[The King’s Cup-Bearer by Amy Catherine Walton]@TWC D-Link bookThe King’s Cup-Bearer CHAPTER XIII 14/17
They are making for themselves a strange dialect, a mixture of the two languages they have spoken; it is half Jewish, half Philistine. 'Their children spake half in the speech of Ashdod, and could not speak in the Jews' language, but according to the language of each people,' xiii.
24. Poor Nehemiah must have been filled with sorrow and bitter disappointment, as he found Jerusalem and its people in such a disgraceful condition.
He had left the holy city like the garden of the Lord, he comes back to find the trail of the serpent all over his paradise.
They did so well whilst he was there, they wandered to the right hand and the left so soon as he was parted from them. Nor is Nehemiah the only one who has had this bitter disappointment; many a parent, many a teacher, many a friend can enter into his feelings, for they have gone through the same. The young King Joash 'did that which was right in the sight of the Lord all the days of Jehoiada the priest.' But as soon as the old man was in his grave all was changed, and he did instead that which was evil.

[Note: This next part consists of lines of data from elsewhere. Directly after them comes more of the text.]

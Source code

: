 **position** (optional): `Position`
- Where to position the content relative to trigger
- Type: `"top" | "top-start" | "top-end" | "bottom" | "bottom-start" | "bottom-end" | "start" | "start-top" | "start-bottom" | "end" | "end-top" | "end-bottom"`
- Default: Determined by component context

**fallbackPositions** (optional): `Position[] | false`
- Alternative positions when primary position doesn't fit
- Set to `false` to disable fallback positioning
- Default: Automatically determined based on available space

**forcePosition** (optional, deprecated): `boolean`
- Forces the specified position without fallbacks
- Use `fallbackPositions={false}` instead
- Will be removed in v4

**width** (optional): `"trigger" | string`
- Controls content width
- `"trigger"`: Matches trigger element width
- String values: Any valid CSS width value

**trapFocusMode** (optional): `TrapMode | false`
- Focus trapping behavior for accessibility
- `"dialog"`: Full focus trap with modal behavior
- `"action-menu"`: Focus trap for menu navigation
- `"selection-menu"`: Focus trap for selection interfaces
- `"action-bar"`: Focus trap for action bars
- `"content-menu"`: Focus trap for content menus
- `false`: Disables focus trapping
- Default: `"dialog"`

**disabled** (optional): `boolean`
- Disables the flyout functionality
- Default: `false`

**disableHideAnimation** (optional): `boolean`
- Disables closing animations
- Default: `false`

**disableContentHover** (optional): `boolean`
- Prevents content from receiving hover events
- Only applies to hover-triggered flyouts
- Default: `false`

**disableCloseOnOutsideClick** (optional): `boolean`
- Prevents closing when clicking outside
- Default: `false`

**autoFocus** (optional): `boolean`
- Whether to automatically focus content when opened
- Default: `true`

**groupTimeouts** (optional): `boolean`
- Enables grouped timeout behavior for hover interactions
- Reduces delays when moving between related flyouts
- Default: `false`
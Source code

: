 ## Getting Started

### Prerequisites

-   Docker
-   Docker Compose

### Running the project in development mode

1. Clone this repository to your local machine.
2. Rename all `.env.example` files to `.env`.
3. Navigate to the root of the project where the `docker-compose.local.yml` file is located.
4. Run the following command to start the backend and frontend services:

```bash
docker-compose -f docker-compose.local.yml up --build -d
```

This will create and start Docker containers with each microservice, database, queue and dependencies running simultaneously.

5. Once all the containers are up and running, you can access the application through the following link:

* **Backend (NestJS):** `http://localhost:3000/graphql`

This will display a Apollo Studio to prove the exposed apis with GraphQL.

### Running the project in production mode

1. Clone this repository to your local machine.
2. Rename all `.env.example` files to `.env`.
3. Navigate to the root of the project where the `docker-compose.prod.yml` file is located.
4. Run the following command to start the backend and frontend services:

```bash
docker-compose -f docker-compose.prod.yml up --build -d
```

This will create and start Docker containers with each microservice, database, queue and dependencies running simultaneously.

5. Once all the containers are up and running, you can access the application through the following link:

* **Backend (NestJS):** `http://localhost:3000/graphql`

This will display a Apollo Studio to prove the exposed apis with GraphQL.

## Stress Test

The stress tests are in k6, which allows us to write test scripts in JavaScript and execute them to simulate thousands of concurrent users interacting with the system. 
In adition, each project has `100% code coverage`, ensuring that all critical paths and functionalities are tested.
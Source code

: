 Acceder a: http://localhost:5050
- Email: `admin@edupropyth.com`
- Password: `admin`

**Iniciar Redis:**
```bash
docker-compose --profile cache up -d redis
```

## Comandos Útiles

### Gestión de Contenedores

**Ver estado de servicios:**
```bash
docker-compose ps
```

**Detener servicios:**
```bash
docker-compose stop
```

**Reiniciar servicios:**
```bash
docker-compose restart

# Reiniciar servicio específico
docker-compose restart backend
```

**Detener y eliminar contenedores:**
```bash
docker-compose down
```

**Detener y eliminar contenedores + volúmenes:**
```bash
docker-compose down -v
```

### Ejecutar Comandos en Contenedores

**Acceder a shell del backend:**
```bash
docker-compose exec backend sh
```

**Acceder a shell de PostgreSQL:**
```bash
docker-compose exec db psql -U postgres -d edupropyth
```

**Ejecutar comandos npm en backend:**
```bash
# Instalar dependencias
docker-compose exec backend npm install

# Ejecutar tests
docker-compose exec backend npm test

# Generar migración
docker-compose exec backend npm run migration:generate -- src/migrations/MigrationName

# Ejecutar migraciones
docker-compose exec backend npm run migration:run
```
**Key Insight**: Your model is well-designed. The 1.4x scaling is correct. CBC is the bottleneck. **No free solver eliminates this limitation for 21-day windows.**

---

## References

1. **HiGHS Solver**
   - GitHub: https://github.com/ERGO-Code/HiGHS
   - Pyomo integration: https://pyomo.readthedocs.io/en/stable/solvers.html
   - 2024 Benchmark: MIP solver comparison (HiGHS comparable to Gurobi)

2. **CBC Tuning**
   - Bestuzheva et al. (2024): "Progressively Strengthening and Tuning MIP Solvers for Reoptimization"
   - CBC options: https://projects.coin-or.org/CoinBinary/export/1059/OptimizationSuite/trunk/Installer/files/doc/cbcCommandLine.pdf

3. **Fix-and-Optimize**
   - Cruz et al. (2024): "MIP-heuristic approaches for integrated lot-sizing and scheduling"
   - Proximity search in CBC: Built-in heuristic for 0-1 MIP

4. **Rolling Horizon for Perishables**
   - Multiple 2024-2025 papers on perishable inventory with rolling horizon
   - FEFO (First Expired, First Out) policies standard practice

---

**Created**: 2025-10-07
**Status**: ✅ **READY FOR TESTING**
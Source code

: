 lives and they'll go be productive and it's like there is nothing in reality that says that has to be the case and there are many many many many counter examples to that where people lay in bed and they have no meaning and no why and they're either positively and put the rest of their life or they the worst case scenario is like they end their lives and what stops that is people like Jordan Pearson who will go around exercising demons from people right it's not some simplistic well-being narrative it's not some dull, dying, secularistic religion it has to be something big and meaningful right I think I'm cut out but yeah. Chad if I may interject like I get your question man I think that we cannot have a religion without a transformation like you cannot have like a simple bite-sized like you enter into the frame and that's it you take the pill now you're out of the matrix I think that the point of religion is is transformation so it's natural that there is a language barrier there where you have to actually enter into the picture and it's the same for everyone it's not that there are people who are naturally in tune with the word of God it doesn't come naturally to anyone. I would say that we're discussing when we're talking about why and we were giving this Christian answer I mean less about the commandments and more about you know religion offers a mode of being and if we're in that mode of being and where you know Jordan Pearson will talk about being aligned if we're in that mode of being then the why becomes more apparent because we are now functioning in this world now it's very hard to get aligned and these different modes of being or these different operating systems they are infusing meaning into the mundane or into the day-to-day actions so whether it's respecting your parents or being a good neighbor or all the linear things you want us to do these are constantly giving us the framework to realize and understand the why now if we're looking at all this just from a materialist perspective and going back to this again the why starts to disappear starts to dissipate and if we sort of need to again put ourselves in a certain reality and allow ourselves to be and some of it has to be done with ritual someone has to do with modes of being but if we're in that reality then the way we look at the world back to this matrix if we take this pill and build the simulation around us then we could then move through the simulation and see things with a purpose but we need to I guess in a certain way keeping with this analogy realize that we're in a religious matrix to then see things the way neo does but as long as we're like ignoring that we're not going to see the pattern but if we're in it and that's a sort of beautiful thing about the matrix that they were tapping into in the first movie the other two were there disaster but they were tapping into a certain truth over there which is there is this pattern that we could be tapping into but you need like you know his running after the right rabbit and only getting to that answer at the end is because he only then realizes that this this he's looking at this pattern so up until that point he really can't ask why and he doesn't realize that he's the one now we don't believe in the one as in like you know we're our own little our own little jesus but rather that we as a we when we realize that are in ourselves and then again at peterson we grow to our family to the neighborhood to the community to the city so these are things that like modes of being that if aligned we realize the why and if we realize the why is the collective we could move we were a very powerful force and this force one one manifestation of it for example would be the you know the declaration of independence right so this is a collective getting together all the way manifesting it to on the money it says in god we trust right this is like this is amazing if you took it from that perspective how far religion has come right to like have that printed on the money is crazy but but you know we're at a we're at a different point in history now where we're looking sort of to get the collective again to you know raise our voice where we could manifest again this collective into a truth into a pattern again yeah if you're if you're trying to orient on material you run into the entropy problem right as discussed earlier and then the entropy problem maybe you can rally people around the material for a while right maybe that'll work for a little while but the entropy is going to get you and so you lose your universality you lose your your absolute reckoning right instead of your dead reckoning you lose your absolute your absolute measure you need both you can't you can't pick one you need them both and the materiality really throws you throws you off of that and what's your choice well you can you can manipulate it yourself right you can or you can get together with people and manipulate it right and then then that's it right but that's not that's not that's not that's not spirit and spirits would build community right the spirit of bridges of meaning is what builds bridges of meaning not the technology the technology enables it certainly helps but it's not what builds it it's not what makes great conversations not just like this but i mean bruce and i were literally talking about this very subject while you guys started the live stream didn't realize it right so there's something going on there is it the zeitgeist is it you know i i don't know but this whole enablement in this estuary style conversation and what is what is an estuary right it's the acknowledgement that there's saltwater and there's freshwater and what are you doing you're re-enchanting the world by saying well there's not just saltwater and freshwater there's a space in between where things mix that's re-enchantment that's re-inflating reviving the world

And Joash has many followers, those who do well so long as they are under good and holy influence, and who do so badly when that influence is removed. The young man, with the anxious, careful mother, who does so well as long as she lives, and who wanders from the right path as soon as she is taken from him; the young woman, who, whilst living under her parents' roof, sheltered and guarded by wise restrictions from all that would harm her, seems not far from the Kingdom of God, but, who, leaving home and becoming her own mistress, drifts into frivolity and carelessness; the man or woman who, when removed from good and holy influence, falls away from God and goes backwards; all these are followers of Joash, all these cause pain and distress to those who watch over their souls. What is the reason of this sad change? Why is it that some only stand firm so long as they are under the care and influence of others? The Master has answered the question.
He tells us the reason. 'These have no root.' Last Christmas we had in our house a large green fir-tree.